─── DATA SUPPLIED ───

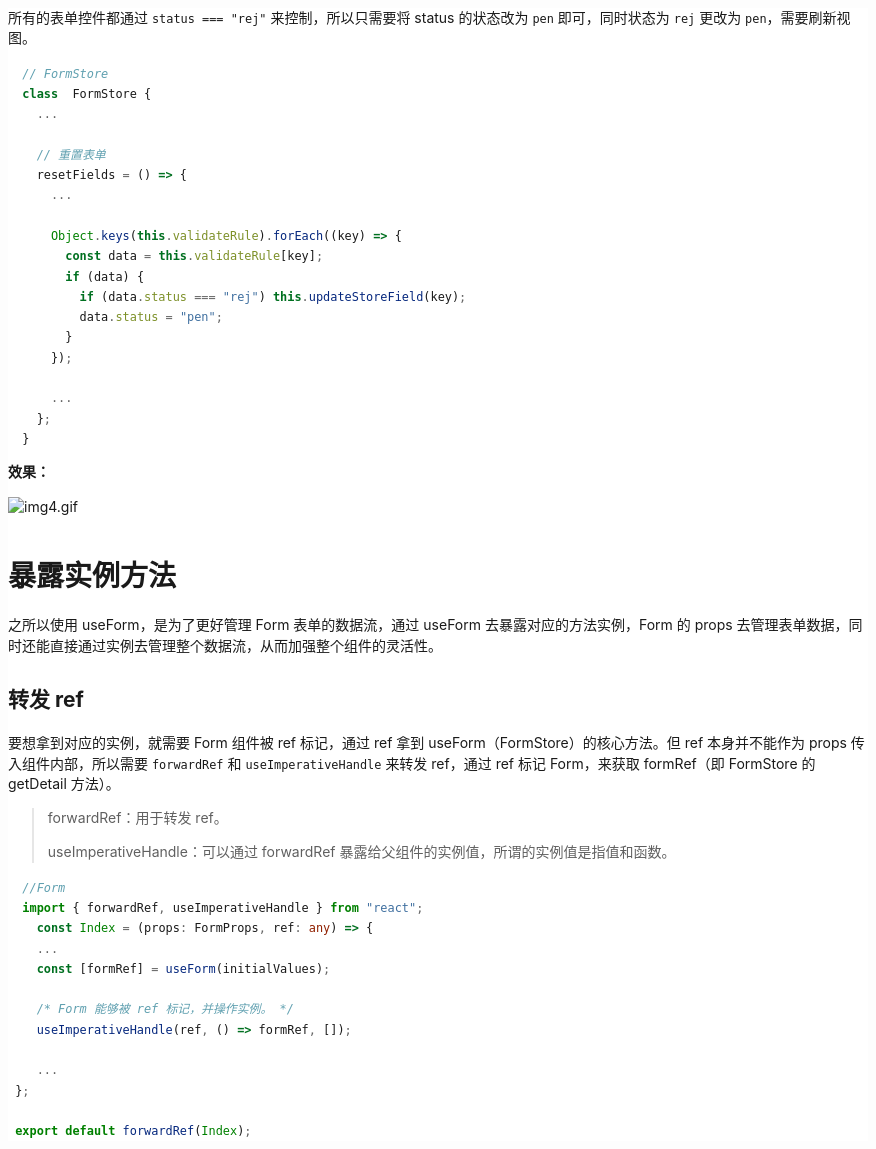 所有的表单控件都通过 `status === "rej"` 来控制，所以只需要将 status 的状态改为 `pen` 即可，同时状态为 `rej` 更改为 `pen`，需要刷新视图。

```ts
  // FormStore
  class  FormStore {
    ...
    
    // 重置表单
    resetFields = () => {
      ...

      Object.keys(this.validateRule).forEach((key) => {
        const data = this.validateRule[key];
        if (data) {
          if (data.status === "rej") this.updateStoreField(key);
          data.status = "pen";
        }
      });
     
      ...
    };
  }
```

**效果：**

![img4.gif](https://p1-juejin.byteimg.com/tos-cn-i-k3u1fbpfcp/ed3e68ae1bbd48a5861c8fb4e2cc7cfd~tplv-k3u1fbpfcp-watermark.image?)




# 暴露实例方法

之所以使用 useForm，是为了更好管理 Form 表单的数据流，通过 useForm 去暴露对应的方法实例，Form 的 props 去管理表单数据，同时还能直接通过实例去管理整个数据流，从而加强整个组件的灵活性。


## 转发 ref

要想拿到对应的实例，就需要 Form 组件被 ref 标记，通过 ref 拿到 useForm（FormStore）的核心方法。但 ref 本身并不能作为 props 传入组件内部，所以需要 `forwardRef` 和 `useImperativeHandle` 来转发 ref，通过 ref 标记 Form，来获取 formRef（即 FormStore 的 getDetail 方法）。

> forwardRef：用于转发 ref。
> 
> useImperativeHandle：可以通过 forwardRef 暴露给父组件的实例值，所谓的实例值是指值和函数。

```ts
  //Form
  import { forwardRef, useImperativeHandle } from "react";
    const Index = (props: FormProps, ref: any) => {
    ...
    const [formRef] = useForm(initialValues);

    /* Form 能够被 ref 标记，并操作实例。 */
    useImperativeHandle(ref, () => formRef, []);

    ...
 };

 export default forwardRef(Index);
```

───

ACTIVITY:
Among the records above, how many lines carry the string "this"? Reply with the number alone.

RESULT:
3